The description of weakly bound systems in electronic structure calculations can be improved by placing a small number of basis functions in the region between atoms/molecules. The so-called midbond functions presented below have been optimised for use alongside correlation consistent basis sets.
Further details can be found in the Molecular Physics article.
Please select the midbond functions you'd like to download:
As mentioned above, midbond functions can greatly improve the description of weakly bound systems. They can also avoid numerical difficulties caused by the use of very diffuse atom-centred functions. Much of the work in this area stems from the contribution of Tao and Pan, who investigated the use of midbond functions for He2. The midbond functions of Tao and Pan, which were "briefly optimized for intersystem correlation interaction energy" are available to download above. But, Tao and Pan suggest that the interaction energy is not sensitive to the exponent values or their position, but we find that by fully optimising the exponents it is possible to use a considerably smaller set of midbond functions than those of Tao and Pan without loss of accuracy.
Midbond functions can usually be incorporated into a quantum chemical calculation by positioning a dummy atom exactly halfway between the interacting fragments. The dummy atom should have no nuclear charge or electrons but possesses basis functions (some packages term these ghost atoms, check the documentation).

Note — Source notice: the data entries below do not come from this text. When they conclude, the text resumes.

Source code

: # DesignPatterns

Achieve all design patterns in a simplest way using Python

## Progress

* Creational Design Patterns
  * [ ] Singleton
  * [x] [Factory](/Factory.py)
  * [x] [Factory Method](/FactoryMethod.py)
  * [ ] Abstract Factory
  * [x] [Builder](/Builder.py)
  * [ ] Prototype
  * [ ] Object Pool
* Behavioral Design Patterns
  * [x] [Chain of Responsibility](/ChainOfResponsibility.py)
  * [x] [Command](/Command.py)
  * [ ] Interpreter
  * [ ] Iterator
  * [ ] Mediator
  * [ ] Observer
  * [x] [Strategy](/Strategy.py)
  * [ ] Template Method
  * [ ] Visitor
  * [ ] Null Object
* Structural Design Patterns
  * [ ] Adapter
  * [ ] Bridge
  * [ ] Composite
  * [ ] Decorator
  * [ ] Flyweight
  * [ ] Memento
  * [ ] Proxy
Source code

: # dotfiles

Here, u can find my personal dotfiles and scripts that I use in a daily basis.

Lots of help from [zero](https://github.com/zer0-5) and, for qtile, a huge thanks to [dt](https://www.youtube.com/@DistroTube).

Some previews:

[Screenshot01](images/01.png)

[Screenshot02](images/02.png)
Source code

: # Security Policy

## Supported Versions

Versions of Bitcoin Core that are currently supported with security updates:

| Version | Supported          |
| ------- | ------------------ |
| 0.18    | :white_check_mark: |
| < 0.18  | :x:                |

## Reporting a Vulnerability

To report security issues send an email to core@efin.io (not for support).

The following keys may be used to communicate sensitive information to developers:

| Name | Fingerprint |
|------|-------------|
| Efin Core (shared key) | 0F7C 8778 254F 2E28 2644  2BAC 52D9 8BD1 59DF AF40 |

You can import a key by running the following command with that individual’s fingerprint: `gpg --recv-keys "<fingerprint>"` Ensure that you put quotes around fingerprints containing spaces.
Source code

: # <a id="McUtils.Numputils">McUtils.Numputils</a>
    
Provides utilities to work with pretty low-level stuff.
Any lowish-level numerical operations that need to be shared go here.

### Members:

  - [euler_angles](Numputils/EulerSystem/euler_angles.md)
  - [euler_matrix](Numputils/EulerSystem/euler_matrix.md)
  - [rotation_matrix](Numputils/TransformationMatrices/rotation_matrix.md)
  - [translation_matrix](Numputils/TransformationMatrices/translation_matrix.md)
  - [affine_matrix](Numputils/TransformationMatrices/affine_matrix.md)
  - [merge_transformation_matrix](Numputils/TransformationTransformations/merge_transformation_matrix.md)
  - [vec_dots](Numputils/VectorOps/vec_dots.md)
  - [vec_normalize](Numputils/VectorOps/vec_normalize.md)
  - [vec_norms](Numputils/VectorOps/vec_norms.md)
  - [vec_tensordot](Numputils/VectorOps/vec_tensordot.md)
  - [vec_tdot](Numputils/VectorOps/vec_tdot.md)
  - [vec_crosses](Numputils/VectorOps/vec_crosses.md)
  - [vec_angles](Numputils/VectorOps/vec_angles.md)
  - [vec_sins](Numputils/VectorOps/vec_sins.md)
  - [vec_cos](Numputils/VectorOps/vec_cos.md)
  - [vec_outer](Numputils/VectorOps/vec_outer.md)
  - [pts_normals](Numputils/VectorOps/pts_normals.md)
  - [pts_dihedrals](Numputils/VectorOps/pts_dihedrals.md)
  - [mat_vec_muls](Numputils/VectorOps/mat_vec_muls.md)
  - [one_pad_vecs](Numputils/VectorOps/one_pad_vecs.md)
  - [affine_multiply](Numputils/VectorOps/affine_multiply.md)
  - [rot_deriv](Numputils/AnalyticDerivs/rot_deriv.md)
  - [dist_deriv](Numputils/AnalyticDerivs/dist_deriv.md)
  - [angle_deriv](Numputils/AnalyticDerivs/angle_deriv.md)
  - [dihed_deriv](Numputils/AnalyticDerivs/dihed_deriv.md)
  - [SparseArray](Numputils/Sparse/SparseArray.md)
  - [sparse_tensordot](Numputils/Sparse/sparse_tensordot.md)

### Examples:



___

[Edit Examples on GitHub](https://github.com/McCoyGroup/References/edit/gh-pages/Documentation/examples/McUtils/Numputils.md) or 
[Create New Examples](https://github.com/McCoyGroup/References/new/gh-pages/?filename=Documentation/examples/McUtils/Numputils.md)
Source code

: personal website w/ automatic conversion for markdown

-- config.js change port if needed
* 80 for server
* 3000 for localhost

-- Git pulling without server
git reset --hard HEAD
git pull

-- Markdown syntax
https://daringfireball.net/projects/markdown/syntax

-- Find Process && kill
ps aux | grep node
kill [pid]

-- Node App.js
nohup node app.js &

The combination of midbond functions and explicitly correlated methods can be particularly effective for calculating interaction energies, yet requires the specification of three auxiliary basis sets (ABSs) for the midbond functions. We have developed universal ABSs for midbond functions that can be downloaded as JKFit, MP2Fit and OptRI above (matching the MOLPRO terminology for fitting of Fock and exchange matrices, two-electron electron repulsion integrals, and many electron integrals, respectively).